So You Want More Methodology? Here’s More Methodology!
While Eurovision generally relies on the democratic process, the six countries footing the majority of the bill get a by in the semi-finals. The host country, Ukraine in 2017, as well as the five largest contributors to the European Broadcasting union, France, Germany, Italy, Spain, and the United Kingdom, automatically advance to the main event. With this in mind, I’ve designed a six contestant model Eurovision to outline and illustrate the analysis being applied to the actual past voting data.
To begin with, let’s assume there’s an underlying set of connections between the countries. Depicted as a graph, each country is represented by a vertex (green dot) and cultural/political/geographic ties are represented by an edge (line) connecting the two countries. In the example to the right, connections have been chosen somewhat arbitrarily to create two easily identified communities of three countries: Ukraine-Germany-U.K. and Spain-Italy-France. Each edge also has a color coded weighting that represents the strength of the connection between the countries. Thus, the connection between Italy and Spain can be stronger than a more tenuous connection between the U.K. and Germany. The goal is to reconstruct this connectivity graph from the countries’ voting record during the song contest.
To simulate a contest, the song for each country is randomly assigned a rating. In the example below, the ratings were generated from a normal distribution with mean zero and standard deviation one. However, points are not awarded solely on merit. Each country has their own modified set of song ratings found by adding the weight of their connection (from the Connection Graph above) to the actual song ratings. Points are then awarded based on these modified ratings. For example, Spain has a much higher rated song than the Ukraine, however Germany still awarded the Ukraine the most points due to the strong connection between those countries. In the example simulation, all of the preferential treatment ended up washing out and the final point total line up with the song ratings. This is not always the case.

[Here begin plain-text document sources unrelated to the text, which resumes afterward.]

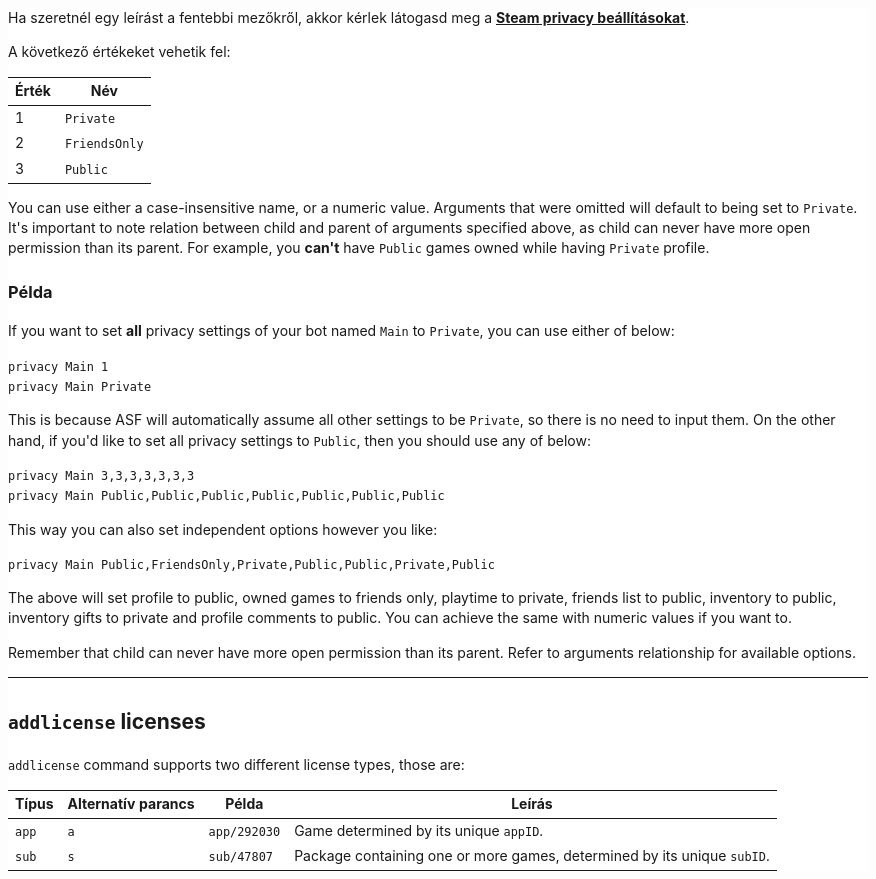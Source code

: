 Ha szeretnél egy leírást a fentebbi mezőkről, akkor kérlek látogasd meg a **[Steam privacy beállításokat](https://steamcommunity.com/my/edit/settings)**.

A következő értékeket vehetik fel:

| Érték | Név           |
| ----- | ------------- |
| 1     | `Private`     |
| 2     | `FriendsOnly` |
| 3     | `Public`      |

You can use either a case-insensitive name, or a numeric value. Arguments that were omitted will default to being set to `Private`. It's important to note relation between child and parent of arguments specified above, as child can never have more open permission than its parent. For example, you **can't** have `Public` games owned while having `Private` profile.

### Példa

If you want to set **all** privacy settings of your bot named `Main` to `Private`, you can use either of below:

```text
privacy Main 1
privacy Main Private
```

This is because ASF will automatically assume all other settings to be `Private`, so there is no need to input them. On the other hand, if you'd like to set all privacy settings to `Public`, then you should use any of below:

```text
privacy Main 3,3,3,3,3,3,3
privacy Main Public,Public,Public,Public,Public,Public,Public
```

This way you can also set independent options however you like:

```text
privacy Main Public,FriendsOnly,Private,Public,Public,Private,Public
```

The above will set profile to public, owned games to friends only, playtime to private, friends list to public, inventory to public, inventory gifts to private and profile comments to public. You can achieve the same with numeric values if you want to.

Remember that child can never have more open permission than its parent. Refer to arguments relationship for available options.

---

## `addlicense` licenses

`addlicense` command supports two different license types, those are:

| Típus | Alternatív parancs | Példa        | Leírás                                                                  |
| ----- | ------------------ | ------------ | ----------------------------------------------------------------------- |
| `app` | `a`                | `app/292030` | Game determined by its unique `appID`.                                  |
| `sub` | `s`                | `sub/47807`  | Package containing one or more games, determined by its unique `subID`. |
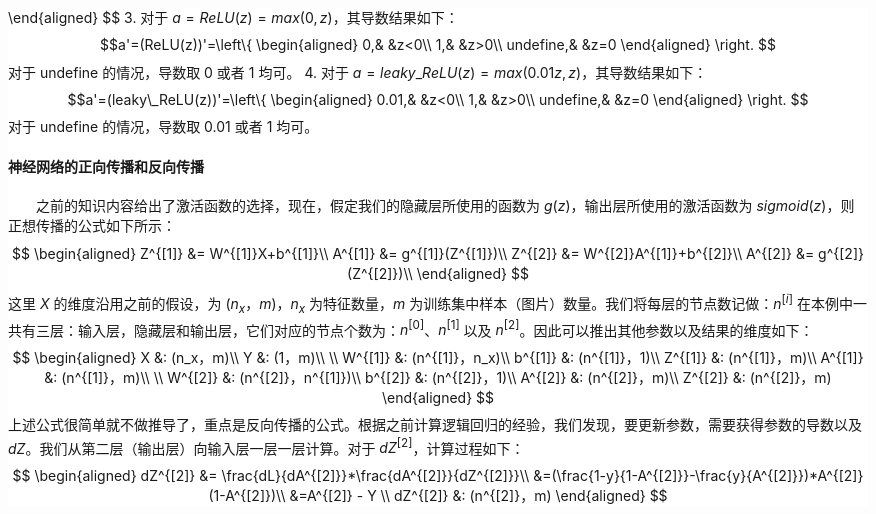 \end{aligned}
$$
3. 对于 $a=ReLU(z)=max(0,z)$，其导数结果如下：
$$a'=(ReLU(z))'=\left\{
\begin{aligned}
0,& &z<0\\
1,& &z>0\\
undefine,& &z=0
\end{aligned}
\right.
$$
对于 undefine 的情况，导数取 0 或者 1 均可。
4. 对于 $a=leaky\_ReLU(z)=max(0.01z,z)$，其导数结果如下：
$$a'=(leaky\_ReLU(z))'=\left\{
\begin{aligned}
0.01,& &z<0\\
1,& &z>0\\
undefine,& &z=0
\end{aligned}
\right.
$$
对于 undefine 的情况，导数取 0.01 或者 1 均可。
#### 神经网络的正向传播和反向传播
&emsp;&emsp;之前的知识内容给出了激活函数的选择，现在，假定我们的隐藏层所使用的函数为 $g(z)$，输出层所使用的激活函数为 $sigmoid(z)$，则正想传播的公式如下所示：
$$
\begin{aligned}
Z^{[1]} &= W^{[1]}X+b^{[1]}\\
A^{[1]} &= g^{[1]}(Z^{[1]})\\
Z^{[2]} &= W^{[2]}A^{[1]}+b^{[2]}\\
A^{[2]} &= g^{[2]}(Z^{[2]})\\
\end{aligned}
$$
这里 $X$ 的维度沿用之前的假设，为 $(n_x，m)$，$n_x$ 为特征数量，$m$ 为训练集中样本（图片）数量。我们将每层的节点数记做：$n^{[i]}$ 在本例中一共有三层：输入层，隐藏层和输出层，它们对应的节点个数为：$n^{[0]}$、$n^{[1]}$ 以及 $n^{[2]}$。因此可以推出其他参数以及结果的维度如下：
$$
\begin{aligned}
X &: (n_x，m)\\
Y &: (1，m)\\
\\
W^{[1]} &: (n^{[1]}，n_x)\\
b^{[1]} &: (n^{[1]}，1)\\
Z^{[1]} &: (n^{[1]}，m)\\
A^{[1]} &: (n^{[1]}，m)\\
\\
W^{[2]} &: (n^{[2]}，n^{[1]})\\
b^{[2]} &: (n^{[2]}，1)\\
A^{[2]} &: (n^{[2]}，m)\\
Z^{[2]} &: (n^{[2]}，m)
\end{aligned}
$$
上述公式很简单就不做推导了，重点是反向传播的公式。根据之前计算逻辑回归的经验，我们发现，要更新参数，需要获得参数的导数以及 $dZ$。我们从第二层（输出层）向输入层一层一层计算。对于 $dZ^{[2]}$，计算过程如下：
$$
\begin{aligned}
dZ^{[2]} &= \frac{dL}{dA^{[2]}}*\frac{dA^{[2]}}{dZ^{[2]}}\\
&=(\frac{1-y}{1-A^{[2]}}-\frac{y}{A^{[2]}})*A^{[2]}(1-A^{[2]})\\
&=A^{[2]} - Y
\\
dZ^{[2]} &: (n^{[2]}，m)
\end{aligned}
$$
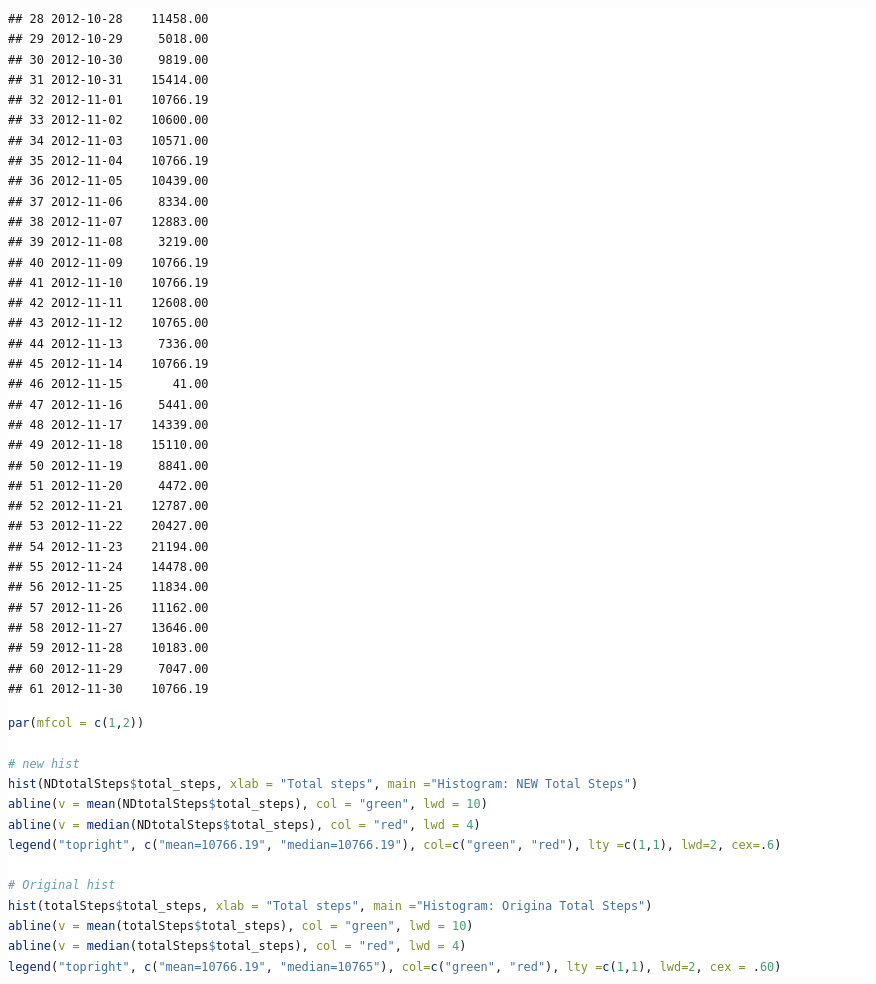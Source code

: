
 ```
## 28 2012-10-28    11458.00
## 29 2012-10-29     5018.00
## 30 2012-10-30     9819.00
## 31 2012-10-31    15414.00
## 32 2012-11-01    10766.19
## 33 2012-11-02    10600.00
## 34 2012-11-03    10571.00
## 35 2012-11-04    10766.19
## 36 2012-11-05    10439.00
## 37 2012-11-06     8334.00
## 38 2012-11-07    12883.00
## 39 2012-11-08     3219.00
## 40 2012-11-09    10766.19
## 41 2012-11-10    10766.19
## 42 2012-11-11    12608.00
## 43 2012-11-12    10765.00
## 44 2012-11-13     7336.00
## 45 2012-11-14    10766.19
## 46 2012-11-15       41.00
## 47 2012-11-16     5441.00
## 48 2012-11-17    14339.00
## 49 2012-11-18    15110.00
## 50 2012-11-19     8841.00
## 51 2012-11-20     4472.00
## 52 2012-11-21    12787.00
## 53 2012-11-22    20427.00
## 54 2012-11-23    21194.00
## 55 2012-11-24    14478.00
## 56 2012-11-25    11834.00
## 57 2012-11-26    11162.00
## 58 2012-11-27    13646.00
## 59 2012-11-28    10183.00
## 60 2012-11-29     7047.00
## 61 2012-11-30    10766.19
```

```r
par(mfcol = c(1,2))

# new hist
hist(NDtotalSteps$total_steps, xlab = "Total steps", main ="Histogram: NEW Total Steps")
abline(v = mean(NDtotalSteps$total_steps), col = "green", lwd = 10)
abline(v = median(NDtotalSteps$total_steps), col = "red", lwd = 4)
legend("topright", c("mean=10766.19", "median=10766.19"), col=c("green", "red"), lty =c(1,1), lwd=2, cex=.6)

# Original hist
hist(totalSteps$total_steps, xlab = "Total steps", main ="Histogram: Origina Total Steps")
abline(v = mean(totalSteps$total_steps), col = "green", lwd = 10)
abline(v = median(totalSteps$total_steps), col = "red", lwd = 4)
legend("topright", c("mean=10766.19", "median=10765"), col=c("green", "red"), lty =c(1,1), lwd=2, cex = .60)
```
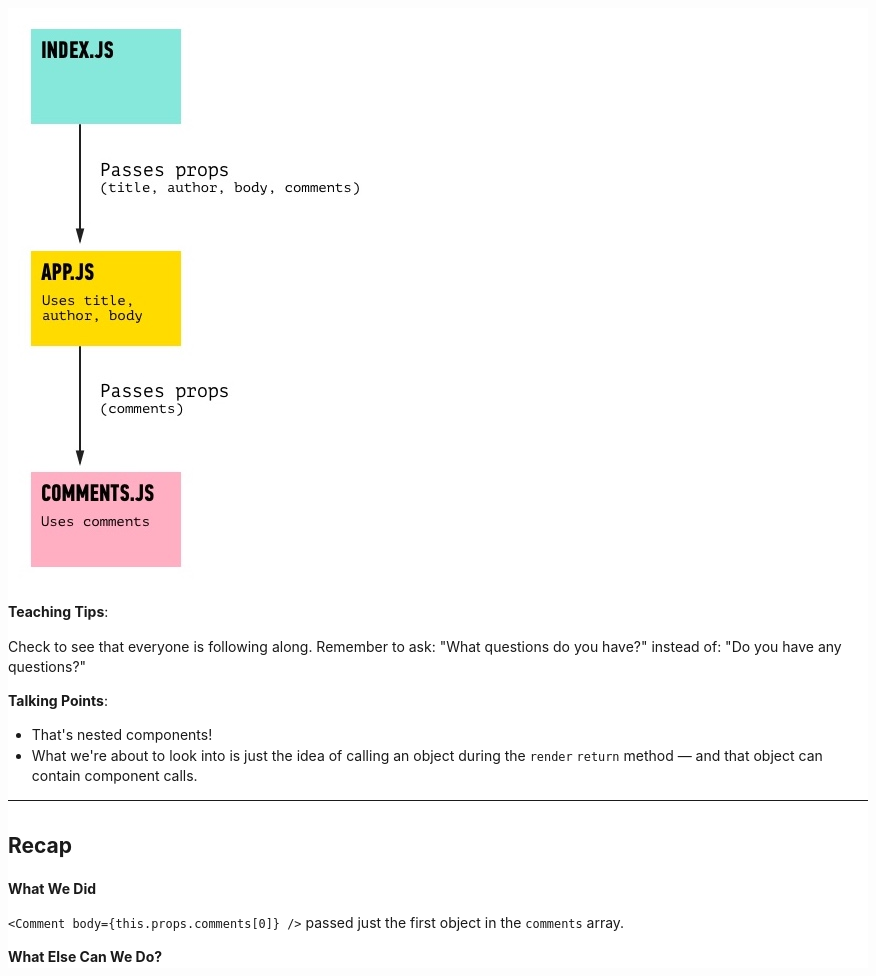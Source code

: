 ![nested components chart](./images/nested_components_chart.jpg)

<aside class="notes">

**Teaching Tips**:

Check to see that everyone is following along. Remember to ask: "What questions do you have?" instead of: "Do you have any questions?"

**Talking Points**:

- That's nested components!
- What we're about to look into is just the idea of calling an object during the `render` `return` method — and that object can contain component calls.

</aside>

---

## Recap

**What We Did**

`<Comment body={this.props.comments[0]} />` passed just the first object in the `comments` array.

**What Else Can We Do?**
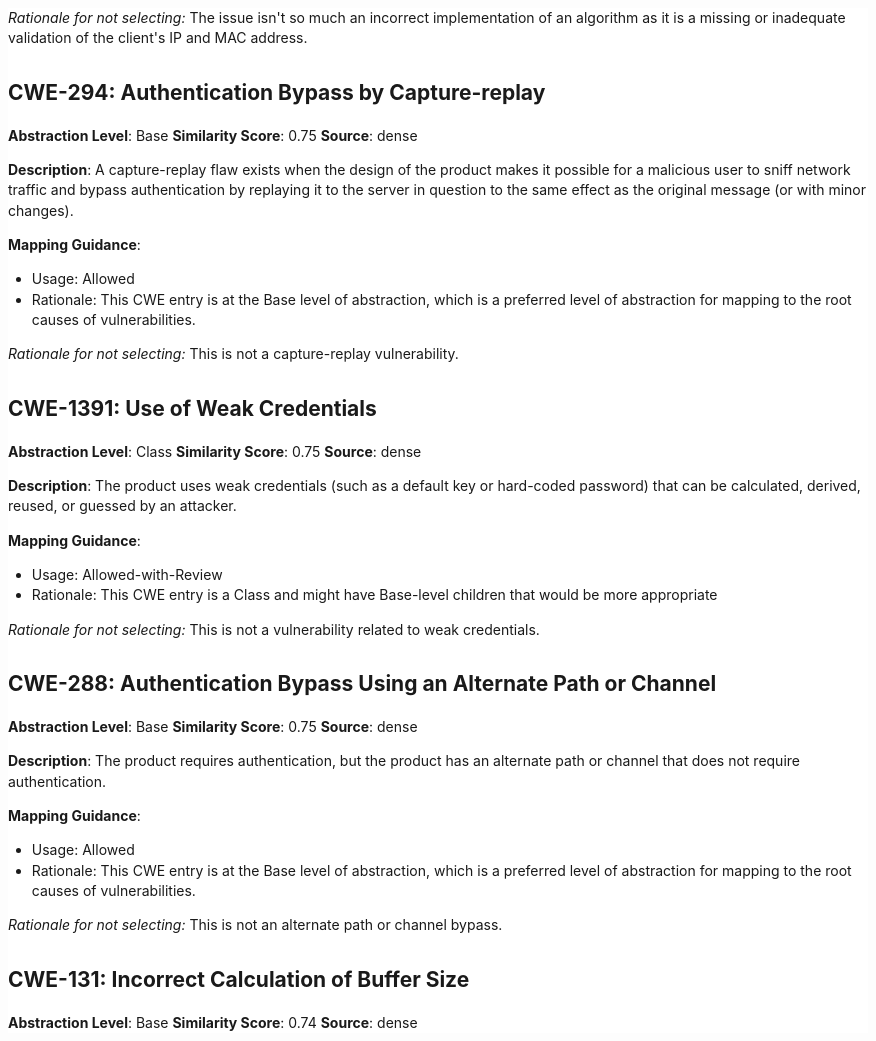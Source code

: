*Rationale for not selecting:* The issue isn't so much an incorrect implementation of an algorithm as it is a missing or inadequate validation of the client's IP and MAC address.

## CWE-294: Authentication Bypass by Capture-replay
**Abstraction Level**: Base
**Similarity Score**: 0.75
**Source**: dense

**Description**:
A capture-replay flaw exists when the design of the product makes it possible for a malicious user to sniff network traffic and bypass authentication by replaying it to the server in question to the same effect as the original message (or with minor changes).

**Mapping Guidance**:
- Usage: Allowed
- Rationale: This CWE entry is at the Base level of abstraction, which is a preferred level of abstraction for mapping to the root causes of vulnerabilities.

*Rationale for not selecting:* This is not a capture-replay vulnerability.

## CWE-1391: Use of Weak Credentials
**Abstraction Level**: Class
**Similarity Score**: 0.75
**Source**: dense

**Description**:
The product uses weak credentials (such as a default key or hard-coded password) that can be calculated, derived, reused, or guessed by an attacker.

**Mapping Guidance**:
- Usage: Allowed-with-Review
- Rationale: This CWE entry is a Class and might have Base-level children that would be more appropriate

*Rationale for not selecting:* This is not a vulnerability related to weak credentials.

## CWE-288: Authentication Bypass Using an Alternate Path or Channel
**Abstraction Level**: Base
**Similarity Score**: 0.75
**Source**: dense

**Description**:
The product requires authentication, but the product has an alternate path or channel that does not require authentication.

**Mapping Guidance**:
- Usage: Allowed
- Rationale: This CWE entry is at the Base level of abstraction, which is a preferred level of abstraction for mapping to the root causes of vulnerabilities.

*Rationale for not selecting:* This is not an alternate path or channel bypass.

## CWE-131: Incorrect Calculation of Buffer Size
**Abstraction Level**: Base
**Similarity Score**: 0.74
**Source**: dense

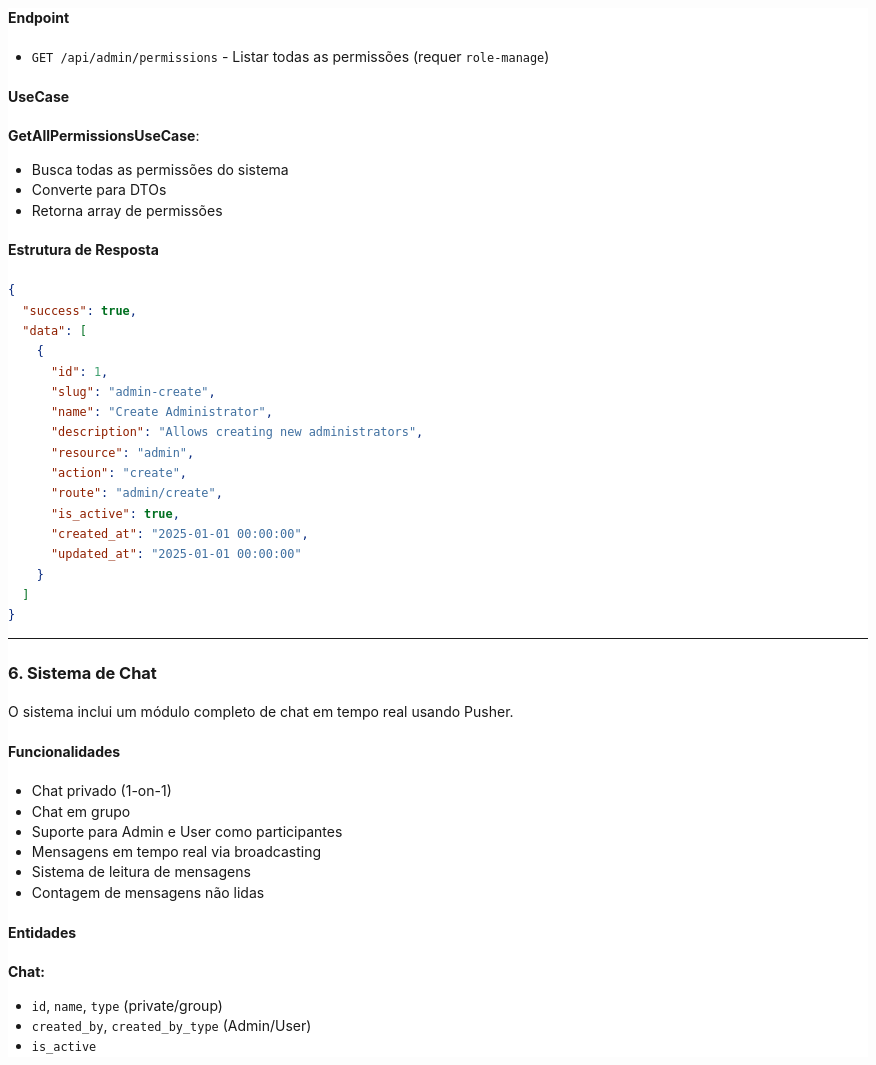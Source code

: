 #### Endpoint

- `GET /api/admin/permissions` - Listar todas as permissões (requer `role-manage`)

#### UseCase

**GetAllPermissionsUseCase**: 
- Busca todas as permissões do sistema
- Converte para DTOs
- Retorna array de permissões

#### Estrutura de Resposta

```json
{
  "success": true,
  "data": [
    {
      "id": 1,
      "slug": "admin-create",
      "name": "Create Administrator",
      "description": "Allows creating new administrators",
      "resource": "admin",
      "action": "create",
      "route": "admin/create",
      "is_active": true,
      "created_at": "2025-01-01 00:00:00",
      "updated_at": "2025-01-01 00:00:00"
    }
  ]
}
```

---

### 6. Sistema de Chat

O sistema inclui um módulo completo de chat em tempo real usando Pusher.

#### Funcionalidades

- Chat privado (1-on-1)
- Chat em grupo
- Suporte para Admin e User como participantes
- Mensagens em tempo real via broadcasting
- Sistema de leitura de mensagens
- Contagem de mensagens não lidas

#### Entidades

**Chat:**
- `id`, `name`, `type` (private/group)
- `created_by`, `created_by_type` (Admin/User)
- `is_active`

The voting results now form a new Voting Graph such as the one depicted in Figure 1 in the main article. Germany awarded the Ukraine 4 points, thus, a blue arrow points from Germany to Ukraine. Spain awarded the U.K. zero points, so while there may be an edge connecting Spain and the U.K., it only points from the U.K. to Spain without reciprocation. Hence, this is a directed graph as opposed to the Connection Graph which is only weighted.
From the voting results, we aim to identify any instances where the underlying connection changed a country’s vote. For the example simulation, the actual ratings for the songs are given and so we can measure the difference between the expected ballot and actual ballot. However, when it comes to the real Eurovision Song Contest the songs ratings are unknown. This is the central issue outlined in the introduction. The most straightforward approach is to take the difference between the points awarded and the average number of points awarded. I call this the Adjusted Vote. This isn’t perfect, even if every country voted exactly based on the ratings there would be quite a few instances where a country awarded an above average number of points. As you can see, this procedure has produced several spurious connections between Spain and France (who are connected, but didn’t let that change their vote) as well as Spain and the U.K..
The final step is moving from the directed graph defined by the Adjusted Vote back to an undirected Connections Graph. For this, I’ve opted to take the geometric average, i.e., you multiply the connection going each way and then take the square root. Primarily this eliminates any of the unrequited connections between countries, so only connections that run in both directions survive. As a side benefit, this pushes the connection strengths towards 1 and hedges against outliers dominating the clustering calculations. In the example, the entire original Connection Graph has been reproduced with slightly under estimated weights. Upon repeated trials with different sets of ratings, this method generally reconstructs the strong (weight = 3) or medium (weight = 2) connections, catches the weak (weight = 1) connections about half the time, and rarely gives a false positive.
Sean Nixon is a mathematician at SUNY Geneseo specializing in nonlinear waves and optics.